The dog walked towards us, panting happily, but as he got closer we saw that he only had one eye. He didn’t seem to be in any pain – he was moving OK – but there was clearly something wrong. He came right over and sat down at our feet, looking up at us, showing us in close-up the huge gash running all the way down the side of his face, from his blood-caked eye socket to the corner of his mouth.
He clearly needed medical attention, but this was Afghanistan, so what hope did he have? There was a handful of British Army vets in theatre, but they were spread all over the place, and very much in demand. The only other option was the charity Nowzad,
*
but that would take time and money.
The dog looked at me, still panting happily.
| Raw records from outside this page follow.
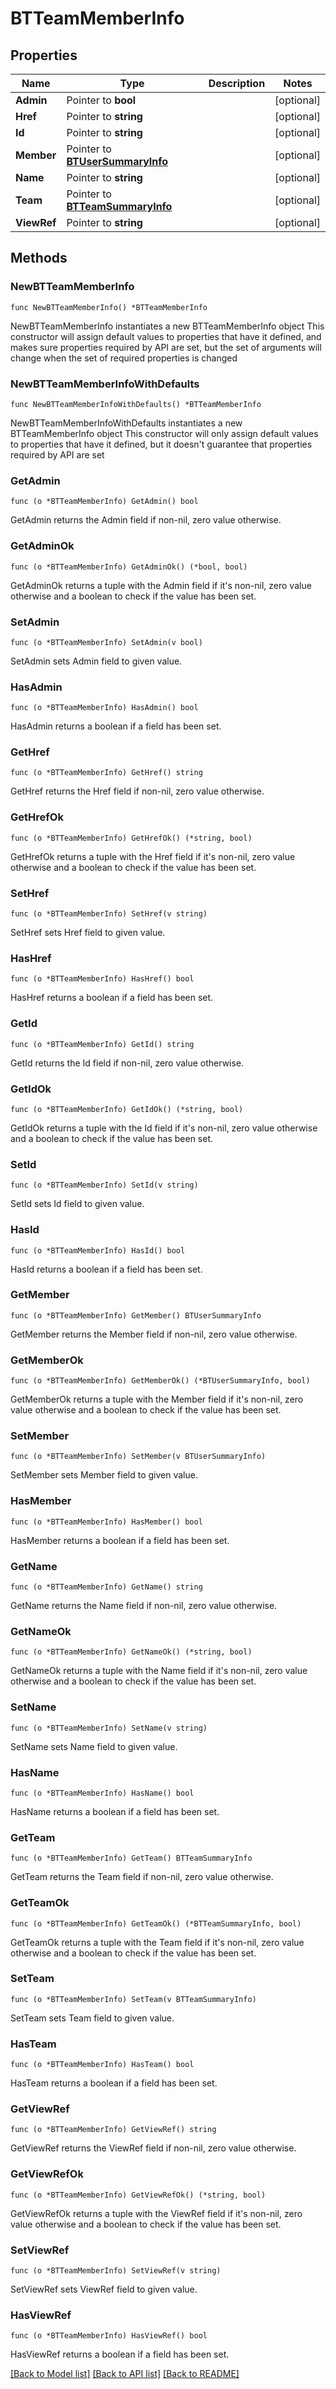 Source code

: # BTTeamMemberInfo

## Properties

Name | Type | Description | Notes
------------ | ------------- | ------------- | -------------
**Admin** | Pointer to **bool** |  | [optional] 
**Href** | Pointer to **string** |  | [optional] 
**Id** | Pointer to **string** |  | [optional] 
**Member** | Pointer to [**BTUserSummaryInfo**](BTUserSummaryInfo.md) |  | [optional] 
**Name** | Pointer to **string** |  | [optional] 
**Team** | Pointer to [**BTTeamSummaryInfo**](BTTeamSummaryInfo.md) |  | [optional] 
**ViewRef** | Pointer to **string** |  | [optional] 

## Methods

### NewBTTeamMemberInfo

`func NewBTTeamMemberInfo() *BTTeamMemberInfo`

NewBTTeamMemberInfo instantiates a new BTTeamMemberInfo object
This constructor will assign default values to properties that have it defined,
and makes sure properties required by API are set, but the set of arguments
will change when the set of required properties is changed

### NewBTTeamMemberInfoWithDefaults

`func NewBTTeamMemberInfoWithDefaults() *BTTeamMemberInfo`

NewBTTeamMemberInfoWithDefaults instantiates a new BTTeamMemberInfo object
This constructor will only assign default values to properties that have it defined,
but it doesn't guarantee that properties required by API are set

### GetAdmin

`func (o *BTTeamMemberInfo) GetAdmin() bool`

GetAdmin returns the Admin field if non-nil, zero value otherwise.

### GetAdminOk

`func (o *BTTeamMemberInfo) GetAdminOk() (*bool, bool)`

GetAdminOk returns a tuple with the Admin field if it's non-nil, zero value otherwise
and a boolean to check if the value has been set.

### SetAdmin

`func (o *BTTeamMemberInfo) SetAdmin(v bool)`

SetAdmin sets Admin field to given value.

### HasAdmin

`func (o *BTTeamMemberInfo) HasAdmin() bool`

HasAdmin returns a boolean if a field has been set.

### GetHref

`func (o *BTTeamMemberInfo) GetHref() string`

GetHref returns the Href field if non-nil, zero value otherwise.

### GetHrefOk

`func (o *BTTeamMemberInfo) GetHrefOk() (*string, bool)`

GetHrefOk returns a tuple with the Href field if it's non-nil, zero value otherwise
and a boolean to check if the value has been set.

### SetHref

`func (o *BTTeamMemberInfo) SetHref(v string)`

SetHref sets Href field to given value.

### HasHref

`func (o *BTTeamMemberInfo) HasHref() bool`

HasHref returns a boolean if a field has been set.

### GetId

`func (o *BTTeamMemberInfo) GetId() string`

GetId returns the Id field if non-nil, zero value otherwise.

### GetIdOk

`func (o *BTTeamMemberInfo) GetIdOk() (*string, bool)`

GetIdOk returns a tuple with the Id field if it's non-nil, zero value otherwise
and a boolean to check if the value has been set.

### SetId

`func (o *BTTeamMemberInfo) SetId(v string)`

SetId sets Id field to given value.

### HasId

`func (o *BTTeamMemberInfo) HasId() bool`

HasId returns a boolean if a field has been set.

### GetMember

`func (o *BTTeamMemberInfo) GetMember() BTUserSummaryInfo`

GetMember returns the Member field if non-nil, zero value otherwise.

### GetMemberOk

`func (o *BTTeamMemberInfo) GetMemberOk() (*BTUserSummaryInfo, bool)`

GetMemberOk returns a tuple with the Member field if it's non-nil, zero value otherwise
and a boolean to check if the value has been set.

### SetMember

`func (o *BTTeamMemberInfo) SetMember(v BTUserSummaryInfo)`

SetMember sets Member field to given value.

### HasMember

`func (o *BTTeamMemberInfo) HasMember() bool`

HasMember returns a boolean if a field has been set.

### GetName

`func (o *BTTeamMemberInfo) GetName() string`

GetName returns the Name field if non-nil, zero value otherwise.

### GetNameOk

`func (o *BTTeamMemberInfo) GetNameOk() (*string, bool)`

GetNameOk returns a tuple with the Name field if it's non-nil, zero value otherwise
and a boolean to check if the value has been set.

### SetName

`func (o *BTTeamMemberInfo) SetName(v string)`

SetName sets Name field to given value.

### HasName

`func (o *BTTeamMemberInfo) HasName() bool`

HasName returns a boolean if a field has been set.

### GetTeam

`func (o *BTTeamMemberInfo) GetTeam() BTTeamSummaryInfo`

GetTeam returns the Team field if non-nil, zero value otherwise.

### GetTeamOk

`func (o *BTTeamMemberInfo) GetTeamOk() (*BTTeamSummaryInfo, bool)`

GetTeamOk returns a tuple with the Team field if it's non-nil, zero value otherwise
and a boolean to check if the value has been set.

### SetTeam

`func (o *BTTeamMemberInfo) SetTeam(v BTTeamSummaryInfo)`

SetTeam sets Team field to given value.

### HasTeam

`func (o *BTTeamMemberInfo) HasTeam() bool`

HasTeam returns a boolean if a field has been set.

### GetViewRef

`func (o *BTTeamMemberInfo) GetViewRef() string`

GetViewRef returns the ViewRef field if non-nil, zero value otherwise.

### GetViewRefOk

`func (o *BTTeamMemberInfo) GetViewRefOk() (*string, bool)`

GetViewRefOk returns a tuple with the ViewRef field if it's non-nil, zero value otherwise
and a boolean to check if the value has been set.

### SetViewRef

`func (o *BTTeamMemberInfo) SetViewRef(v string)`

SetViewRef sets ViewRef field to given value.

### HasViewRef

`func (o *BTTeamMemberInfo) HasViewRef() bool`

HasViewRef returns a boolean if a field has been set.


[[Back to Model list]](../README.md#documentation-for-models) [[Back to API list]](../README.md#documentation-for-api-endpoints) [[Back to README]](../README.md)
He seemed OK for now, but it was only a short matter of time before the wound would become infected. Flies were buzzing around his face in growing numbers, waiting to move in. I waved them away, wanting to comfort him, but reluctant to give him a pat on the head. I had no idea how he’d come to be injured, and if he bit me, I’d be bundled onto the next plane back to the UK for a long spell in quarantine, pumped full of anti-rabies drugs.
As though sensing my unease, the dog turned away from me, allowing me to stroke his back. I ran my hand along his thick coat,
the fur dark and matted with dirt. I wondered how he managed to cope in this heat.
“He needs to be shot,” Paul said.
He was right, of course. Without immediate treatment, the dog was only going to suffer a slow, painful death.
I had assumed there would be someone on the base who did this kind of thing, maybe a corporal who’d been given five minutes of specialist training for this very eventuality, but I was wrong. Paul meant to do it himself, right now. He called the dog over and walked back towards the compound wall, removing his pistol from his hip holster. The dog followed, still panting.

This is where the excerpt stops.